(Instructions to follow) Could every line of the data be copied out once more, exactly?

(Data shown)
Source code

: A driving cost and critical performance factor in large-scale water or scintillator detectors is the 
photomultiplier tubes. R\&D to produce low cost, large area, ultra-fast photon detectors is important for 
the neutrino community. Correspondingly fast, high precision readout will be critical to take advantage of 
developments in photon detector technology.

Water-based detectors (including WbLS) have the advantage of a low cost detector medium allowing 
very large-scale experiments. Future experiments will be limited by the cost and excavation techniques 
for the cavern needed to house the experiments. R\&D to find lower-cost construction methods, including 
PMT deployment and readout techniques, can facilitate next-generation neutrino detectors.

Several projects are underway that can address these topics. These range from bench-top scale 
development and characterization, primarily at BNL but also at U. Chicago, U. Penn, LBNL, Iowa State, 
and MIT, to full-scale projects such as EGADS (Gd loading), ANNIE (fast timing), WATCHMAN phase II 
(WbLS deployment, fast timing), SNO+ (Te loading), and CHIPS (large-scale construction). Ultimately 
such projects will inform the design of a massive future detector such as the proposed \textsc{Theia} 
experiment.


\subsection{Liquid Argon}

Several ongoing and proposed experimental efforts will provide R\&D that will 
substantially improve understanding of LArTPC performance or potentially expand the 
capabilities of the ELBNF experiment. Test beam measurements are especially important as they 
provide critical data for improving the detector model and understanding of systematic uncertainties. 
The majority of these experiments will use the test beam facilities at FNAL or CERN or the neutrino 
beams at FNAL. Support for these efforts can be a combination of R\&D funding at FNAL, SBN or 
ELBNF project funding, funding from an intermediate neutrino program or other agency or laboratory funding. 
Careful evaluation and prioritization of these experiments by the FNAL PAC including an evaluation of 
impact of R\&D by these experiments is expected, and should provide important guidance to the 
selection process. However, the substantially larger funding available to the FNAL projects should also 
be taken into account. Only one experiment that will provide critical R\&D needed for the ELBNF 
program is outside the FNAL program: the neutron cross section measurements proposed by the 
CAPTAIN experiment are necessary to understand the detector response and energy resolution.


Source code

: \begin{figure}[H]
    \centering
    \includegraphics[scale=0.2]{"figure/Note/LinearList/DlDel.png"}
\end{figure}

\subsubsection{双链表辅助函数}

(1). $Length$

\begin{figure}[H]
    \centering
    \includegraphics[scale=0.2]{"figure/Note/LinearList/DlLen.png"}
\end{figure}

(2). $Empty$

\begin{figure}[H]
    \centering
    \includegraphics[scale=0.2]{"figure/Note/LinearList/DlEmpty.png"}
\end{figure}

(Solution to this problem)
Source code

: A driving cost and critical performance factor in large-scale water or scintillator detectors is the 
photomultiplier tubes. R\&D to produce low cost, large area, ultra-fast photon detectors is important for 
the neutrino community. Correspondingly fast, high precision readout will be critical to take advantage of 
developments in photon detector technology.

Water-based detectors (including WbLS) have the advantage of a low cost detector medium allowing 
very large-scale experiments. Future experiments will be limited by the cost and excavation techniques 
for the cavern needed to house the experiments. R\&D to find lower-cost construction methods, including 
PMT deployment and readout techniques, can facilitate next-generation neutrino detectors.

Several projects are underway that can address these topics. These range from bench-top scale 
development and characterization, primarily at BNL but also at U. Chicago, U. Penn, LBNL, Iowa State, 
and MIT, to full-scale projects such as EGADS (Gd loading), ANNIE (fast timing), WATCHMAN phase II 
(WbLS deployment, fast timing), SNO+ (Te loading), and CHIPS (large-scale construction). Ultimately 
such projects will inform the design of a massive future detector such as the proposed \textsc{Theia} 
experiment.


\subsection{Liquid Argon}

Several ongoing and proposed experimental efforts will provide R\&D that will 
substantially improve understanding of LArTPC performance or potentially expand the 
capabilities of the ELBNF experiment. Test beam measurements are especially important as they 
provide critical data for improving the detector model and understanding of systematic uncertainties. 
The majority of these experiments will use the test beam facilities at FNAL or CERN or the neutrino 
beams at FNAL. Support for these efforts can be a combination of R\&D funding at FNAL, SBN or 
ELBNF project funding, funding from an intermediate neutrino program or other agency or laboratory funding. 
Careful evaluation and prioritization of these experiments by the FNAL PAC including an evaluation of 
impact of R\&D by these experiments is expected, and should provide important guidance to the 
selection process. However, the substantially larger funding available to the FNAL projects should also 
be taken into account. Only one experiment that will provide critical R\&D needed for the ELBNF 
program is outside the FNAL program: the neutron cross section measurements proposed by the 
CAPTAIN experiment are necessary to understand the detector response and energy resolution.


Source code

: \begin{figure}[H]
    \centering
    \includegraphics[scale=0.2]{"figure/Note/LinearList/DlDel.png"}
\end{figure}

\subsubsection{双链表辅助函数}

(1). $Length$

\begin{figure}[H]
    \centering
    \includegraphics[scale=0.2]{"figure/Note/LinearList/DlLen.png"}
\end{figure}

(2). $Empty$

\begin{figure}[H]
    \centering
    \includegraphics[scale=0.2]{"figure/Note/LinearList/DlEmpty.png"}
\end{figure}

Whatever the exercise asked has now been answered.